__Goal of the exercise__
Output the entries below exactly, from the first line to the line holding "which then implies", both included.

__Input for this task__

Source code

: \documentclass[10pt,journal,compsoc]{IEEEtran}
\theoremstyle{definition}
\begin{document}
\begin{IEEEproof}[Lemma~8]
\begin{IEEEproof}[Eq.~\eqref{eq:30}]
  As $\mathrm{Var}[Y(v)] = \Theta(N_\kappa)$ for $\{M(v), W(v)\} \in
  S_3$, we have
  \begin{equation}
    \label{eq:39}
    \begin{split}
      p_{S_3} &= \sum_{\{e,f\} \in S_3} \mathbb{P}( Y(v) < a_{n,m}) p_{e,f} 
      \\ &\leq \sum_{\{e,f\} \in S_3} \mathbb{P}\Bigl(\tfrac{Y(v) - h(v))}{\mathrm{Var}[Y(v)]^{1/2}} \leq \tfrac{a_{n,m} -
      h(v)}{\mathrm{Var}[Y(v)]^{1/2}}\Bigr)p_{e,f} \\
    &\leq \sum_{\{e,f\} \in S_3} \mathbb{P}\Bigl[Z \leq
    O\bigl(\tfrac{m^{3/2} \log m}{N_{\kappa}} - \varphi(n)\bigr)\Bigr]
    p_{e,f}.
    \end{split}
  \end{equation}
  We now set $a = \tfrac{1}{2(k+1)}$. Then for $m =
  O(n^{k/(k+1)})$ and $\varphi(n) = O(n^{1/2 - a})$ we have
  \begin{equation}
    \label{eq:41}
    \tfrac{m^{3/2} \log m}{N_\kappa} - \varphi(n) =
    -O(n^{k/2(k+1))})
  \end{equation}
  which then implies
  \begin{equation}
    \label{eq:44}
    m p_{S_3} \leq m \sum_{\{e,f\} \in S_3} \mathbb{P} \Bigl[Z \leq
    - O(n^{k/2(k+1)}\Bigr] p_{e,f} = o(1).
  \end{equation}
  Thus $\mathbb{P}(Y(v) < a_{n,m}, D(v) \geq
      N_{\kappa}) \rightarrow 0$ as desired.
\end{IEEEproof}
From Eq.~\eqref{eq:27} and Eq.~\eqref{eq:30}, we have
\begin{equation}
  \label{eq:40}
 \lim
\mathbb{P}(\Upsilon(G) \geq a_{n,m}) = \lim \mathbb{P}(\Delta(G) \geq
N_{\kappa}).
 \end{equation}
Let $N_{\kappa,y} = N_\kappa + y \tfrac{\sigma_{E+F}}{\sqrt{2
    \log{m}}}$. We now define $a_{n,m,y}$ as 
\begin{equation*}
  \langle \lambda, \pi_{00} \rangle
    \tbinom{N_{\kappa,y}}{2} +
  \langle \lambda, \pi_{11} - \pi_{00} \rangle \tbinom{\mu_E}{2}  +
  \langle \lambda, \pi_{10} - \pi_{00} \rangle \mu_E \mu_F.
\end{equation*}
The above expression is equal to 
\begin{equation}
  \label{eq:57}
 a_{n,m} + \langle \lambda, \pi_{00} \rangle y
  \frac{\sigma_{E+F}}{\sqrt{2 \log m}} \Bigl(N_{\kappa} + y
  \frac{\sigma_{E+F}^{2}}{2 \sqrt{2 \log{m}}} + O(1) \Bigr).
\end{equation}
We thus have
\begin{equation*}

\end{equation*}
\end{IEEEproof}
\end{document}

__Solution for this problem__
Source code

: \documentclass[10pt,journal,compsoc]{IEEEtran}
\theoremstyle{definition}
\begin{document}
\begin{IEEEproof}[Lemma~8]
\begin{IEEEproof}[Eq.~\eqref{eq:30}]
  As $\mathrm{Var}[Y(v)] = \Theta(N_\kappa)$ for $\{M(v), W(v)\} \in
  S_3$, we have
  \begin{equation}
    \label{eq:39}
    \begin{split}
      p_{S_3} &= \sum_{\{e,f\} \in S_3} \mathbb{P}( Y(v) < a_{n,m}) p_{e,f} 
      \\ &\leq \sum_{\{e,f\} \in S_3} \mathbb{P}\Bigl(\tfrac{Y(v) - h(v))}{\mathrm{Var}[Y(v)]^{1/2}} \leq \tfrac{a_{n,m} -
      h(v)}{\mathrm{Var}[Y(v)]^{1/2}}\Bigr)p_{e,f} \\
    &\leq \sum_{\{e,f\} \in S_3} \mathbb{P}\Bigl[Z \leq
    O\bigl(\tfrac{m^{3/2} \log m}{N_{\kappa}} - \varphi(n)\bigr)\Bigr]
    p_{e,f}.
    \end{split}
  \end{equation}
  We now set $a = \tfrac{1}{2(k+1)}$. Then for $m =
  O(n^{k/(k+1)})$ and $\varphi(n) = O(n^{1/2 - a})$ we have
  \begin{equation}
    \label{eq:41}
    \tfrac{m^{3/2} \log m}{N_\kappa} - \varphi(n) =
    -O(n^{k/2(k+1))})
  \end{equation}
  which then implies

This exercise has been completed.